> _EXERCISE AIM_:
Return every line of the data below word for word, including the punctuation.

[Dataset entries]
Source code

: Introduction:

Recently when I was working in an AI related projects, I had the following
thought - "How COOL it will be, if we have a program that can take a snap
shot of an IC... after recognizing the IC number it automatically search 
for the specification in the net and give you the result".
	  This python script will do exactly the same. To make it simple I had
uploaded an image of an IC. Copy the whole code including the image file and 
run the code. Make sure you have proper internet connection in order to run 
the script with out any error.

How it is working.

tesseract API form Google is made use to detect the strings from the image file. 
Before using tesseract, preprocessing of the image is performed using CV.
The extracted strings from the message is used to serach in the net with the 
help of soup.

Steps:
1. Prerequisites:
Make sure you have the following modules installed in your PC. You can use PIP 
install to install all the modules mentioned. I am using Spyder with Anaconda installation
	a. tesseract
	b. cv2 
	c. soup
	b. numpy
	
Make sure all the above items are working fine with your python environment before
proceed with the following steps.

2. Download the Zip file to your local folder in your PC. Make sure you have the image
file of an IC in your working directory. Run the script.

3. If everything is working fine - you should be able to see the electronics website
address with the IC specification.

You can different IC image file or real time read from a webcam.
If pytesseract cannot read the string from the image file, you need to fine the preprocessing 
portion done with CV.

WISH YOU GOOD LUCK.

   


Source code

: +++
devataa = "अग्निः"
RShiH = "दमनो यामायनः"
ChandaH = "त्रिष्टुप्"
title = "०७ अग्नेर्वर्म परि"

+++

> _TASK OUTPUT_:
Source code

: Introduction:

Recently when I was working in an AI related projects, I had the following
thought - "How COOL it will be, if we have a program that can take a snap
shot of an IC... after recognizing the IC number it automatically search 
for the specification in the net and give you the result".
	  This python script will do exactly the same. To make it simple I had
uploaded an image of an IC. Copy the whole code including the image file and 
run the code. Make sure you have proper internet connection in order to run 
the script with out any error.

How it is working.

tesseract API form Google is made use to detect the strings from the image file. 
Before using tesseract, preprocessing of the image is performed using CV.
The extracted strings from the message is used to serach in the net with the 
help of soup.

Steps:
1. Prerequisites:
Make sure you have the following modules installed in your PC. You can use PIP 
install to install all the modules mentioned. I am using Spyder with Anaconda installation
	a. tesseract
	b. cv2 
	c. soup
	b. numpy
	
Make sure all the above items are working fine with your python environment before
proceed with the following steps.

2. Download the Zip file to your local folder in your PC. Make sure you have the image
file of an IC in your working directory. Run the script.

3. If everything is working fine - you should be able to see the electronics website
address with the IC specification.

You can different IC image file or real time read from a webcam.
If pytesseract cannot read the string from the image file, you need to fine the preprocessing 
portion done with CV.

WISH YOU GOOD LUCK.

   


Source code

: +++
devataa = "अग्निः"
RShiH = "दमनो यामायनः"
ChandaH = "त्रिष्टुप्"
title = "०७ अग्नेर्वर्म परि"

+++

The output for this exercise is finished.